Breakfast: Cream of Wheat with cinnamon, brown sugar, and bananas with a cup o’ decaf coffee with cream and stevia on the side.
Snack: the rest of the banana from breakfast with PB2
Snack #2: Unphotographed tuna noodle salad at work
Lunch: Lower-sodium turkey breast, hummus, and avocado wrap
A spoonful (or two) of peanut butter…
Pomegranate no-added sugar applesauce…
Snack: Unphotographed peanut butter M & M’s at work
Dinner: Cooked spinach, pureed black beans, cheddar cheese, and avocado with salt and onion powder
Lastly, pretzels with honey mustard dipping sauce, and then I made myself I small batch of PB2 with honey to finish’er off!
I love these kinds of days! I get to eat all day long. I was extra hungry yesterday too so this worked out perfectly.

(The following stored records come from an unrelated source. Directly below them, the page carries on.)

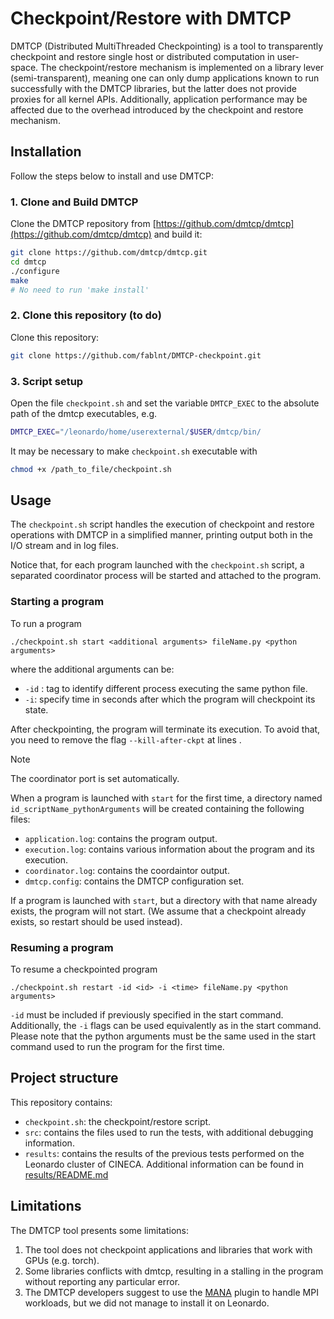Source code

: # Checkpoint/Restore with DMTCP
DMTCP (Distributed MultiThreaded Checkpointing) is a tool to transparently checkpoint and restore single host or distributed computation in user-space. The checkpoint/restore mechanism is implemented on a library lever (semi-transparent), meaning one can only dump applications known to run successfully with the DMTCP libraries, but the latter does not provide proxies for all kernel APIs. Additionally, application performance may be affected due to the overhead introduced by the checkpoint and restore mechanism.


## Installation
Follow the steps below to install and use DMTCP:

### 1. Clone and Build DMTCP

Clone the DMTCP repository from [https://github.com/dmtcp/dmtcp](https://github.com/dmtcp/dmtcp) and build it:

```bash
git clone https://github.com/dmtcp/dmtcp.git
cd dmtcp
./configure
make
# No need to run 'make install'
```
### 2. Clone this repository (to do)
Clone this repository:
```bash
git clone https://github.com/fablnt/DMTCP-checkpoint.git
```
### 3. Script setup 
Open the file ```checkpoint.sh``` and set the variable ```DMTCP_EXEC``` to the absolute path of the dmtcp executables, e.g.
```bash
DMTCP_EXEC="/leonardo/home/userexternal/$USER/dmtcp/bin/
```

It may be necessary to make ```checkpoint.sh``` executable with 
 ```bash
chmod +x /path_to_file/checkpoint.sh
```

## Usage 
The `checkpoint.sh` script handles the execution of checkpoint and restore operations with DMTCP in a simplified manner, printing output both in the I/O stream and in log files. 


Notice that, for each program launched with the `checkpoint.sh` script, a separated coordinator process will be started and attached to the program. 

### Starting a program
To run a program

```
./checkpoint.sh start <additional arguments> fileName.py <python arguments>
```
where the additional arguments can be:
- ```-id``` : tag to identify different process executing the same python file.
- ```-i```: specify time in seconds after which the program will checkpoint its state.


After checkpointing, the program will terminate its execution. To avoid that, you need to remove the flag ```--kill-after-ckpt``` at lines .



> [!NOTE]
> The coordinator port is set automatically.

When a program is launched with ```start``` for the first time, a directory named ```id_scriptName_pythonArguments``` will be created containing the following files:
- ```application.log```: contains the program output.
- ```execution.log```: contains various information about the program and its execution.
- ```coordinator.log```: contains the coordaintor output.
- ```dmtcp.config```: contains the DMTCP configuration set.

If a program is launched with ```start```, but a directory with that name already exists, the program will not start. (We assume that a checkpoint already exists, so restart should be used instead).


### Resuming a program
To resume a checkpointed program

```
./checkpoint.sh restart -id <id> -i <time> fileName.py <python arguments>
```
```-id``` must be included if previously specified in the start command. Additionally, the ```-i``` flags can be used equivalently as in the start command.
Please note that the python arguments must be the same used in the start command used to run the program for the first time. 




## Project structure
This repository contains:

- ```checkpoint.sh```: the checkpoint/restore script.
- ```src```: contains the files used to run the tests, with additional debugging information.
- ```results```: contains the results of the previous tests performed on the Leonardo cluster of CINECA. Additional information can be found in [results/README.md](https://github.com/fablnt/DMTCP-checkpoint/blob/master/results/README.md)


## Limitations
The DMTCP tool presents some limitations:

1) The tool does not checkpoint applications and libraries that work with GPUs (e.g. torch).
2) Some libraries conflicts with dmtcp, resulting in a stalling in the program without reporting any particular error.
4) The DMTCP developers suggest to use the [MANA](https://mana-doc.readthedocs.io/en/latest/) plugin to handle MPI workloads, but we did not manage to install it on Leonardo.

I slept much better last night by the way and am very thankful. I had a rough night of sleep the following night and was hoping it wasn’t going to be a reoccurring theme.
Alright, I’m off. Happy Thursday everyone.
Question of the Day: Which do you prefer? Small meals and snacks throughout the day/grazing or 3 larger meals?
I prefer grazing throughout the day but like I mentioned, work doesn’t always make that possible. I feel like my energy level is so much greater when I am eating smaller meals throughout the day and I am able to regulate my blood sugars more evenly versus many highs and lows which makes for a happier me overall.